Ashleigh Hughes9/9/04
Poison Lab
Problem
The game Poison involves two teams of any number of people. It begins with a certain amount of counters (m). One counter is designated as the poison counter. The first step of the game is to flip a coin to see who goes first. Whoever wins the coin toss get to choose which team goes first. Then the teams must alternate choosing counters from the pile. When choosing counter each team can only choose 1 or 2 counter each turn. The objective is to leave the counter designated as poison to be the last one. Whoever has to choose that counter on their last turn looses.
Methods
In figuring out this problem, we tried many different things to see if we could find a pattern to win every time. We made many guesses at first, but many turned out to be wrong. First, we thought that even and odd numbers had something to do with winning. We thought that if the total number of counters (m) was even, the game would be played differently than if the total amount of counters (m) was odd. We also thought that whoever went first didn’t matter, because you got a choice in how many counters you took. Another guess we made had to do with getting half of the counters. We thought that that the first person to get half the counters would win. These, and many other conclusions, ended up being wrong.

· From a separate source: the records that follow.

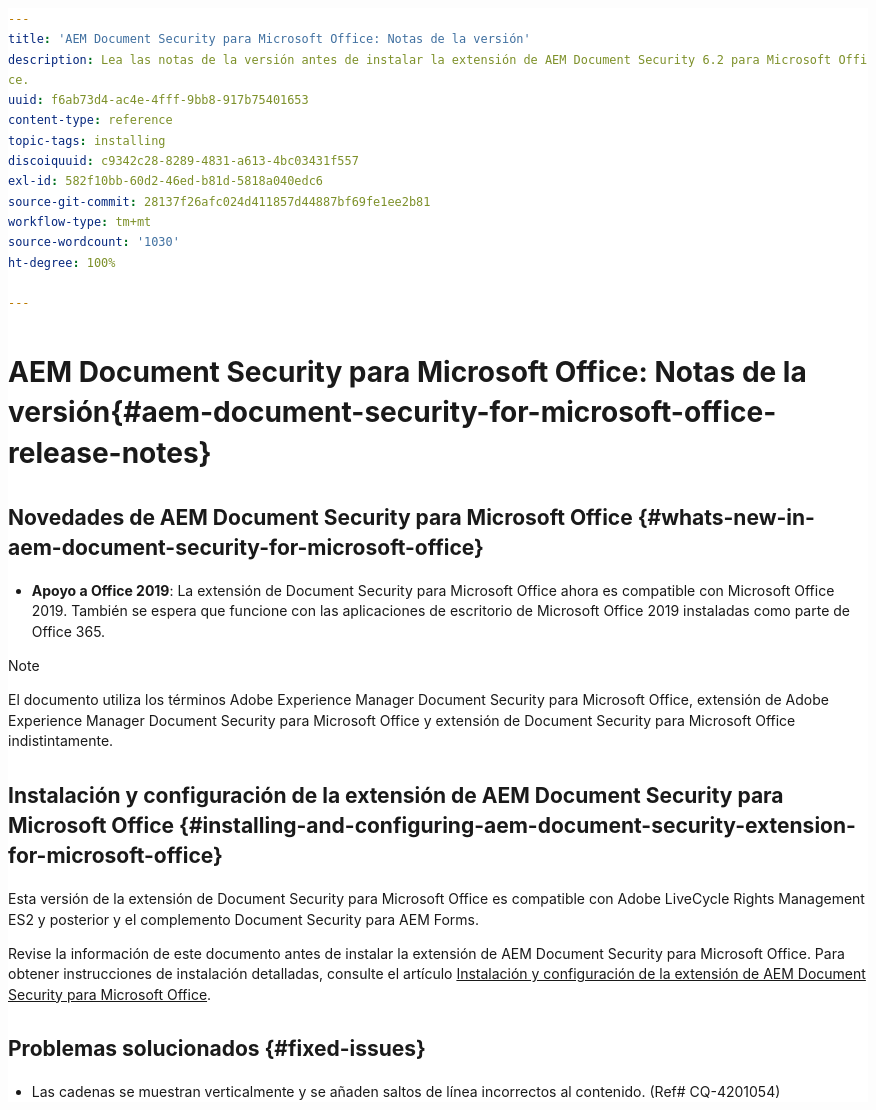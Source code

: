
 ```yaml
---
title: 'AEM Document Security para Microsoft Office: Notas de la versión'
description: Lea las notas de la versión antes de instalar la extensión de AEM Document Security 6.2 para Microsoft Office.
uuid: f6ab73d4-ac4e-4fff-9bb8-917b75401653
content-type: reference
topic-tags: installing
discoiquuid: c9342c28-8289-4831-a613-4bc03431f557
exl-id: 582f10bb-60d2-46ed-b81d-5818a040edc6
source-git-commit: 28137f26afc024d411857d44887bf69fe1ee2b81
workflow-type: tm+mt
source-wordcount: '1030'
ht-degree: 100%

---
```


# AEM Document Security para Microsoft Office: Notas de la versión{#aem-document-security-for-microsoft-office-release-notes}

## Novedades de AEM Document Security para Microsoft Office {#whats-new-in-aem-document-security-for-microsoft-office}

* **Apoyo a Office 2019**: La extensión de Document Security para Microsoft Office ahora es compatible con Microsoft Office 2019. También se espera que funcione con las aplicaciones de escritorio de Microsoft Office 2019 instaladas como parte de Office 365.

>[!NOTE]
>
>El documento utiliza los términos Adobe Experience Manager Document Security para Microsoft Office, extensión de Adobe Experience Manager Document Security para Microsoft Office y extensión de Document Security para Microsoft Office indistintamente.

## Instalación y configuración de la extensión de AEM Document Security para Microsoft Office {#installing-and-configuring-aem-document-security-extension-for-microsoft-office}

Esta versión de la extensión de Document Security para Microsoft Office es compatible con Adobe LiveCycle Rights Management ES2 y posterior y el complemento Document Security para AEM Forms.

Revise la información de este documento antes de instalar la extensión de AEM Document Security para Microsoft Office. Para obtener instrucciones de instalación detalladas, consulte el artículo [Instalación y configuración de la extensión de AEM Document Security para Microsoft Office](installing-configuring-aemdsext.md).

## Problemas solucionados {#fixed-issues}

* Las cadenas se muestran verticalmente y se añaden saltos de línea incorrectos al contenido. (Ref# CQ-4201054)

We eventually found one strategy that worked when the total amount of counters we started off with was multiples of 3 plus one. The equation for this would be 3m+1 and the numbers would included 7,10,13,16, and 19… We found out that you have to go second and choose the opposite of the person who went first. So if the team that goes first chooses one counter, then you would choose two counters. You continue to do this until the last one is left, and it should be the other team’s turn to choose. Once we found this pattern we tried many other things to figure out how to win with other total numbers of counters (m). We tried going first and picking the same as the other person, but that didn’t work. After that, we thought about it for a while, and we came up with 2 more equations to include the numbers that 3m+1 did not. The two equations are 3m and 3m+2. 3m means that the total numbers of counters that you start off with is a multiples of 3; for example, 3, 6, 9, and 12… are multiples of 3. 3m+2 means that the number of counters that you start off with is a multiple of 3 plus 2, like 5, 8, 11, 14, and 17…. We get these numbers by plugging in any number to the m or the total amount of counters you start off with. We eventually found patterns that worked for these equations as well. If you start with a total number of counters that is included in the 3m equation, then you want to go first. When you go first, you should pick 2 counters, then pick the opposite amount of counters that the second team picks. If you start with a total number of counters that is included in the 3m+2 equation, you should go first and pick 1 counter. After that you should pick the opposite amount of counters that the second team picks. All of these patterns depend on whether or not you win the coin toss, because if you win the coin toss you get to choose who gets to go first.
Solution
The solution to this game would be to first figure out how many counters you are starting out with. Depending on how many counters you start out with determines how you play the game to win. Then you want to win the coin toss, because that gives you control over the game. Once you have won the coin toss, you take the total number of counters the game is starting out with (m), and you see which equation the amount fits into. If the total is a multiple of 3 (3m), then you want to choose your team to go first. On your first turn, you need to choose 2 counter. After you have chosen two counter it is the other teams turn. Remember how many counters they choose, because you need to choose the opposite number of counter when it is your teams turn. For example, if the other team chooses 1 counter, you want to choose 2. You continue to play until the last counter is left, which is the poison one, and it should be the others team’s. If the total number of counters (m) is not a multiple of 3, you do things a little bit different. When “m” is a multiple of 3 plus 2 (3m+2), you want to do things all the same except on your first turn. You want to take 1 counter instead of 2. Then you play the game the same, choosing the opposite of what the other team picks. If the total amount of counters is a multiple of 3 plus 1 (3m+1), then you want to go second after winning the coin toss. After the other team goes first, you choose the opposite of whatever they choose. If you win the coin toss and take all these steps you should be able to win every time.
Justification
The first thing that must be explained is the equations we use to determine what steps to take. We get these equations by looking at multiples of 3. For example, 3, 6, 9, and 12 are multiples of 3. We choose multiples of 3 because in the problem the two teams can choose up to 3 counters on each round. We will first look at the equation for 3m+1. The goal in this equation is to have 3 counters taken at the end of each round. This is why you what to go second and choose the opposite of the other team. If the other team goes first and chooses 1 counter, and your team goes second and chooses two counters, then the total number of counters gone is 3. Since the equation is multiples of 3 plus 1, there should be 1 counter left on the last round. Since the other team went first it should be their turn to take the last poison counter. When looking at the equation for 3m it is basically the same except you want to go first. On your first turn you choose 2 counters which now makes the problem like the 3m+1 equation. For example, if the total number of counters you start out with is 12 and you take 2 away then you have 10, which is a number that fits into the 3m+1 equation. You continue to play the game just like the 3m+1 equation, and you should win every time. The equation 3m+2 is played. almost the same way. In this equation you choose 1 counter on your first turn instead of 2. In the same way, now the problem becomes the 3m+1 equation. The reason for not using a 3m+3 equation is because it gives you the same numbers as the 3m equation. They will both give you multiples of 3. Basically the whole game depends on whether or not you win the coin toss. Once you win the coin toss, then you have complete control of over the game.